The Emoluments Lawsuits
Of the four lawsuits (so far), three of them focus on an obscure term that’s come into fashion since Trump’s election: emoluments. The framers of the Constitution used this word as a shorthand for gifts, honorary titles and offices, and other perks that could create undue influence and lead to corruption of US officials. There are two clauses in the Constitution that deal with emoluments and cover the full range of potential temptations from foreign and domestic governments trying to influence the president and federal employees. Think of them as the foreign-bribes and domestic-bribes clauses.
The first bans US officeholders from accepting emoluments from a foreign official or representative unless Congress approves (more on that later). The framers worried that foreign governments would “spare no expense to influence” American politicians, so they wrote anti-corruption language directly into the Constitution as a way to preemptively address the issue. When the imam of Muscat gave President John Tyler two horses in 1843, those were considered foreign emoluments. (At Congress’ request, Tyler auctioned off the horses and gave the proceeds to the Treasury Department.) President John Kennedy declined the Irish government’s offer of an honorary citizenship out of concern that it was an emolument.

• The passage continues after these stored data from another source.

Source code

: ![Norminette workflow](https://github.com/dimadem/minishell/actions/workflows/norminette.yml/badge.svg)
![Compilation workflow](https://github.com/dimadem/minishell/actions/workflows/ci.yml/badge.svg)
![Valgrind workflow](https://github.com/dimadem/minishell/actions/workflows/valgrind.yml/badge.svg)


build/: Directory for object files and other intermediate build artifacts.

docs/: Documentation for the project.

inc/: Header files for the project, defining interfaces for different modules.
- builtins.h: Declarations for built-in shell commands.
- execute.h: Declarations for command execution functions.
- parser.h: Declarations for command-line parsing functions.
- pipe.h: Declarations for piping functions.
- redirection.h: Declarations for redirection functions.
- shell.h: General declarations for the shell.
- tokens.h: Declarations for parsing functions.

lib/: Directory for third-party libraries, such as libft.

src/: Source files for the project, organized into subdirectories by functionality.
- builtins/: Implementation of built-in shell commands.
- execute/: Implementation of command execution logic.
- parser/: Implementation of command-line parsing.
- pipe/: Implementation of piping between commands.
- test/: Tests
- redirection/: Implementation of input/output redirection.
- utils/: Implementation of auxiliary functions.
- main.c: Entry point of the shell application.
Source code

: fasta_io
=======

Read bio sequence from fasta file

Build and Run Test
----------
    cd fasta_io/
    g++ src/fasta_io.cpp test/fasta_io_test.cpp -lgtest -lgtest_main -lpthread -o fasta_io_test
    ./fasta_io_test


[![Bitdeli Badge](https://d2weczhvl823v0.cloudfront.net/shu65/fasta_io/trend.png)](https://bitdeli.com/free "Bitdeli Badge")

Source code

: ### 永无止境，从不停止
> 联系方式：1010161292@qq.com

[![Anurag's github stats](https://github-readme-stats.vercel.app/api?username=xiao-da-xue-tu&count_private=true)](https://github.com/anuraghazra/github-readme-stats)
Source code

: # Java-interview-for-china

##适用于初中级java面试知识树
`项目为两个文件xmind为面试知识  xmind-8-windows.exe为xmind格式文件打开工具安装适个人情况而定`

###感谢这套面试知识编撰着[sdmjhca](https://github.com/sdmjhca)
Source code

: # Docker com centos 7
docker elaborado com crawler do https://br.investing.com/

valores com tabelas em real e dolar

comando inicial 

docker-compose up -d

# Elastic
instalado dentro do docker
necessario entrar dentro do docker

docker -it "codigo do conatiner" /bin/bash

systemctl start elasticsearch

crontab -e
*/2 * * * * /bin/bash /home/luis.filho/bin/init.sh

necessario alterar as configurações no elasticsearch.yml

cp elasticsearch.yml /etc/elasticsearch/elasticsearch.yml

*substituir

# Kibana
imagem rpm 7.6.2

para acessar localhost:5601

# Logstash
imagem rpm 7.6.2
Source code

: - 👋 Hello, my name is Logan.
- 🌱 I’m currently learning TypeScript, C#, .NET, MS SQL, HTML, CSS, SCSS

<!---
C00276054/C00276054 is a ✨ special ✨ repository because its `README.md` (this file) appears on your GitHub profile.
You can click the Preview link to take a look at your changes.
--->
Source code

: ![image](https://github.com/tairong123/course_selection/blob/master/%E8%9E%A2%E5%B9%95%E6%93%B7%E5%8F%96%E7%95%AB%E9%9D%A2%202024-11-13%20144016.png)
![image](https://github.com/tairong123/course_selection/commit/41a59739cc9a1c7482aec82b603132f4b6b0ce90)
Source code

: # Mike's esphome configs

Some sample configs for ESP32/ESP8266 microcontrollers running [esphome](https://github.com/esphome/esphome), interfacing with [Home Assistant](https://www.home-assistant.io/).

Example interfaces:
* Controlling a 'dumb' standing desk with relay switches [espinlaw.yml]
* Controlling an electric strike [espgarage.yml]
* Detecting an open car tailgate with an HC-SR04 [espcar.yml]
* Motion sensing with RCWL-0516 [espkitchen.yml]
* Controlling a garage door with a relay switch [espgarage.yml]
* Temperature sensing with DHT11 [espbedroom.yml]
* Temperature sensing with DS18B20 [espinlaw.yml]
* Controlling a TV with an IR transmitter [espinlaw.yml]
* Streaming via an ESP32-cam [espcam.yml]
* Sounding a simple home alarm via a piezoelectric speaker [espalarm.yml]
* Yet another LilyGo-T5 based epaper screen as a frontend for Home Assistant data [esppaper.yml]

And the ban extends to federal employees: A NASA scientist paid $150 by an Australian university to review a Ph.D. thesis, a part-time federal employee who wanted a job with a US corporation working on behalf of the government of Taiwan, a retired Air Force officer taking a high school teaching job in the United Kingdom—all faced questions over whether they’d run afoul of the foreign emoluments clause.
Then there’s the domestic emoluments clause. Foreign governments seeking to influence US officials weren’t the framers’ only concern; they fretted that individual states would ply the president with gifts to get preferential treatment or face reprisals if they did not. So they wrote into the Constitution a safeguard against domestic corruption, too, a ban on the president accepting any gifts or perks—apart from his legally mandated salary—from the US government or any of the states.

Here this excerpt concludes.